Introduction
The measurement and quantification of the functionality of the esophagogastric junction (EGJ) allow the establishment of adequate competence of this barrier mechanism. They can provide valuable information on conditions or pathologies in which it can be altered, such as gastroesophageal reflux disease (GERD)1,2, postoperative states of myotomy in patients with achalasia, postoperative states of anti-reflux surgery, among others.

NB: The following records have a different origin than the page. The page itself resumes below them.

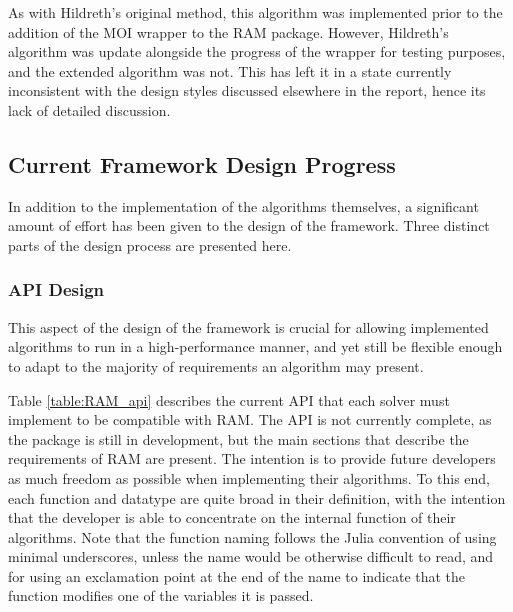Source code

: As with Hildreth's original method, this algorithm was implemented prior to the addition of the MOI wrapper to the RAM package. However, Hildreth's algorithm was update alongside the progress of the wrapper for testing purposes, and the extended algorithm was not. This has left it in a state currently inconsistent with the design styles discussed elsewhere in the report, hence its lack of detailed discussion.

\subsection{Current Framework Design Progress}\label{sub_framework_prog}
In addition to the implementation of the algorithms themselves, a significant amount of effort has been given to the design of the framework. Three distinct parts of the design process are presented here. 

\subsubsection{API Design}
This aspect of the design of the framework is crucial for allowing implemented algorithms to run in a high-performance manner, and yet still be flexible enough to adapt to the majority of requirements an algorithm may present.

Table \ref{table:RAM_api} describes the current API that each solver must implement to be compatible with RAM. The API is not currently complete, as the package is still in development, but the main sections that describe the requirements of RAM are present. The intention is to provide future developers as much freedom as possible when implementing their algorithms. To this end, each function and datatype are quite broad in their definition, with the intention that the developer is able to concentrate on the internal function of their algorithms. Note that the function naming follows the Julia convention of using minimal underscores, unless the name would be otherwise difficult to read, and for using an exclamation point at the end of the name to indicate that the function modifies one of the variables it is passed.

The Lyon Consensus proposes two parameters of esophageal high-resolution manometry (HRM) to observe the EGJ’s function: the anatomical morphology of the EGJ and contractile vigor3,4. The morphology of the EGJ is defined by the relationship between the lower esophageal sphincter (LES) and the crura of the diaphragm (CD). Three types of EGJ morphology are proposed: Type 1 when the LES and CD are superimposed, Type 2 when the LES and CD are separated by less than 2 cm, and Type 3 when the separation is greater than 2 cm3-5. The contractile vigor of the EGJ or esophagogastric junction contractile integral (EGJ-CI) is calculated using a similar method to that of the distal contractile integral (DCI). The DCI frame is placed over the EGJ to include three respiratory cycles; the average value recorded in mm Hg/cm/s is divided by the duration of the three respiratory cycles to obtain the EGJ-CI in mm Hg/cm (Figure 1)3,6.
The study by Nicodeme et al. evaluated the severity of gastroesophageal reflux defined by pH impedance variables such as acid exposure time (AET), the number of reflux episodes in 24 hours, and a symptomatic index greater than 50%. They found that a greater EGJ-CI in the HRM was associated with fewer reflux episodes6.
Although different GERD phenotypes have been described based on clinical, pH impedance, and endoscopic parameters, such as acid, non-acid, erosive, and non-erosive reflux, it has not been possible to define factors that can predict these phenotypes. Specifically, it has not been determined whether the assessment of the EGJ competence, especially the EGJ-CI, could be helpful in this context. Defining it would be clinically relevant since the treatment and prognosis of each phenotype differs significantly7.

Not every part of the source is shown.